Problem statement ::
Where the records below show the word "search" in a line, please copy that line.

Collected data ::
- - -

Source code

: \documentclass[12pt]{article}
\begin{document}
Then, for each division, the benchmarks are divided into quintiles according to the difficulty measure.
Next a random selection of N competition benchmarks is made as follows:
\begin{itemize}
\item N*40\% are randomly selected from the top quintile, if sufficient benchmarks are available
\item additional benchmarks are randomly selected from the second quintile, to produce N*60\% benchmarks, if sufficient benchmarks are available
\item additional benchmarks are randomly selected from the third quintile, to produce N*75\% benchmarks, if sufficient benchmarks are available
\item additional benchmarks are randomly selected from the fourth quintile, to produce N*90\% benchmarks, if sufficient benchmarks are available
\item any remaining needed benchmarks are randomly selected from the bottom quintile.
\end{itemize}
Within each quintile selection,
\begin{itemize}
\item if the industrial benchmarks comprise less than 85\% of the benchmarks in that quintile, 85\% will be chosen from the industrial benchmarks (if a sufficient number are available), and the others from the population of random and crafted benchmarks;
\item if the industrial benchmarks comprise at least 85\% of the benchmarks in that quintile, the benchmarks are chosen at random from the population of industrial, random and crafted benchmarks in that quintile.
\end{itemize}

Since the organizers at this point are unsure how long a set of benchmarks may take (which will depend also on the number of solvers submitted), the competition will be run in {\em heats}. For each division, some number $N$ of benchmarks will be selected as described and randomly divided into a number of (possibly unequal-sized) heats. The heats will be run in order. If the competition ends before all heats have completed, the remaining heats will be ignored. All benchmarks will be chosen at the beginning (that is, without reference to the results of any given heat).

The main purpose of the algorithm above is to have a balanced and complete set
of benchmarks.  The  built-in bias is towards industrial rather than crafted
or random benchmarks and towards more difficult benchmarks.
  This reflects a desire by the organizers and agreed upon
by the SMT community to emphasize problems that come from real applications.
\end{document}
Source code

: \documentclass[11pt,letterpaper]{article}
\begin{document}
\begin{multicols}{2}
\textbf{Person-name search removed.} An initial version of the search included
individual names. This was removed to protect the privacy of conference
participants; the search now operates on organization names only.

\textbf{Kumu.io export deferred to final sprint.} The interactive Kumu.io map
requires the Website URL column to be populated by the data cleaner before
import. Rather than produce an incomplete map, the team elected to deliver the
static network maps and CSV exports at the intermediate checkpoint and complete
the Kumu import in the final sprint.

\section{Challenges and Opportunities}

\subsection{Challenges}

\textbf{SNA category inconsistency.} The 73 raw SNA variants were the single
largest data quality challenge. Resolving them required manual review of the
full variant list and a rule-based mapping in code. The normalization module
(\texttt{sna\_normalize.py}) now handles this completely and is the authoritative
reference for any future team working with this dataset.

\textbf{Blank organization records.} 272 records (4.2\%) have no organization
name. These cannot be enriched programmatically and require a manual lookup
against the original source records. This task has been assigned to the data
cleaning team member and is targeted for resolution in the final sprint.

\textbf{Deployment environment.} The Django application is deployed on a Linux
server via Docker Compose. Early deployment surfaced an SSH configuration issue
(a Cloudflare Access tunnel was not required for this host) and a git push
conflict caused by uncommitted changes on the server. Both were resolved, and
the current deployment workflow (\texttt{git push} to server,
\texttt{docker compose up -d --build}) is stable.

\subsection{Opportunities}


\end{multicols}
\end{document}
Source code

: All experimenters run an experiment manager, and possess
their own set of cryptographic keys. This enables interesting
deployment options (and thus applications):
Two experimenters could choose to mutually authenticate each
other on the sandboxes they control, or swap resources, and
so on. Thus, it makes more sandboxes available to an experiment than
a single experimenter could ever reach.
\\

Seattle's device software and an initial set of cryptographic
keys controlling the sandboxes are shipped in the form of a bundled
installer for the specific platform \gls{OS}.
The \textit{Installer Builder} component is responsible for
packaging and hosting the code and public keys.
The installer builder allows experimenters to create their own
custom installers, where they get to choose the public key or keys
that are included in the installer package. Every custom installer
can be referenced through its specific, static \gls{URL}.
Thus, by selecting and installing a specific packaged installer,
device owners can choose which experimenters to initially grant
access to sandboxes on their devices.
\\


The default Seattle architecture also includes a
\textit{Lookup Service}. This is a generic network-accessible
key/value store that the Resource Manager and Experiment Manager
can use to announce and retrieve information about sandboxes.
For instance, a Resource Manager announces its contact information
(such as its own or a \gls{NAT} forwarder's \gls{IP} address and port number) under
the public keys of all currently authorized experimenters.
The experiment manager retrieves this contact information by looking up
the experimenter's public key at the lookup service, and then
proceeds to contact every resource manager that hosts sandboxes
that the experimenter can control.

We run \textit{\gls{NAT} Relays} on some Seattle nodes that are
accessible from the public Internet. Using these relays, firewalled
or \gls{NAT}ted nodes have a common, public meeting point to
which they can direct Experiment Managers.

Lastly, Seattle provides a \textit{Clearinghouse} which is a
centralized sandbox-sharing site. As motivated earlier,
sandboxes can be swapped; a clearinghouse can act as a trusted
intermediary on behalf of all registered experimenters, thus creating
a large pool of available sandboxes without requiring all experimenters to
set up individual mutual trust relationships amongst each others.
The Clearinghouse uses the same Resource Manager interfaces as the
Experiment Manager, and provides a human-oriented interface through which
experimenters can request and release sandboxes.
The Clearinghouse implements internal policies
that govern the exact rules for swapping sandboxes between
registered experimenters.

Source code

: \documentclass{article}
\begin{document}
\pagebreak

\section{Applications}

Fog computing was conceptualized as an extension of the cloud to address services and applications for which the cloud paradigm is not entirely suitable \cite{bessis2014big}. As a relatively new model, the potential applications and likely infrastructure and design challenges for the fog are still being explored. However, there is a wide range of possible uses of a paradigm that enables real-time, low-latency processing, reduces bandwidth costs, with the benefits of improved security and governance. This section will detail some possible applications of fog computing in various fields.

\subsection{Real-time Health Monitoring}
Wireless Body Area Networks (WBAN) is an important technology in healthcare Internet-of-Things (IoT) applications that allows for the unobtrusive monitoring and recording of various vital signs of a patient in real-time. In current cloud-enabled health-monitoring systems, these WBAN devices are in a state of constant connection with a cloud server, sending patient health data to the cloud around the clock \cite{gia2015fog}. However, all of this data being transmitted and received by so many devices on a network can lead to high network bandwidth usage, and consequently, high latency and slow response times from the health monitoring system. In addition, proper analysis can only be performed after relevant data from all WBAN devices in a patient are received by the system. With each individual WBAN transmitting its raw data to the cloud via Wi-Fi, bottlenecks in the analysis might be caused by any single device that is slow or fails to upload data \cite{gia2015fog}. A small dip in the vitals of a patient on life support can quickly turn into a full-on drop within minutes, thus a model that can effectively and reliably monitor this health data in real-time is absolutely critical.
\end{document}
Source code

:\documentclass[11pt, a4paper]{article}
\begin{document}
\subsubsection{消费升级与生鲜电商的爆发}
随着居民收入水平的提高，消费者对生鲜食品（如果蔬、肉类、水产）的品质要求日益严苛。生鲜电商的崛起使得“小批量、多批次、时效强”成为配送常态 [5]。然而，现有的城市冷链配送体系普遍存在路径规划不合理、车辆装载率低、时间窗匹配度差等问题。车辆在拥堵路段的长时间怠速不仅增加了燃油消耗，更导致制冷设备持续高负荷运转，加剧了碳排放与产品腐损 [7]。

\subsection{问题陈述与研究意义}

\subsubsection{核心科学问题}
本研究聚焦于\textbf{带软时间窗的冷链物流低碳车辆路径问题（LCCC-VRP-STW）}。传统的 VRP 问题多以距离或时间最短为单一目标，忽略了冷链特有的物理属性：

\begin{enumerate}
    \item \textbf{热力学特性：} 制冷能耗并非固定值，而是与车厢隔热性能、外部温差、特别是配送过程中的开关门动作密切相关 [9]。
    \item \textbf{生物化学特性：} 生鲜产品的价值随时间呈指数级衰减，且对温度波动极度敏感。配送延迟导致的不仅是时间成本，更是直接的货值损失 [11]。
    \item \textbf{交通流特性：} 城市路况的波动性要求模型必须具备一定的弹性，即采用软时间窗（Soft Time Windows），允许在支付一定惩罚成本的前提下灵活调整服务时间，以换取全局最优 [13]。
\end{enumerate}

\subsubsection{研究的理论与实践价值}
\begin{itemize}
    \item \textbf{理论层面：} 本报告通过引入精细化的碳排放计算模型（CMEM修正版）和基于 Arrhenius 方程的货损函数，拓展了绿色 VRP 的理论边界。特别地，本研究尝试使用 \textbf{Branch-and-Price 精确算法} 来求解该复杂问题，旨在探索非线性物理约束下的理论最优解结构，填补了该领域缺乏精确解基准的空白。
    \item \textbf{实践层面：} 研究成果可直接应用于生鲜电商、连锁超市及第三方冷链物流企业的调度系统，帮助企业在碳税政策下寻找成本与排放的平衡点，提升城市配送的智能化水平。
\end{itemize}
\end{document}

- - -

Answer to the exercise ::
\textbf{Person-name search removed.} An initial version of the search included
participants; the search now operates on organization names only.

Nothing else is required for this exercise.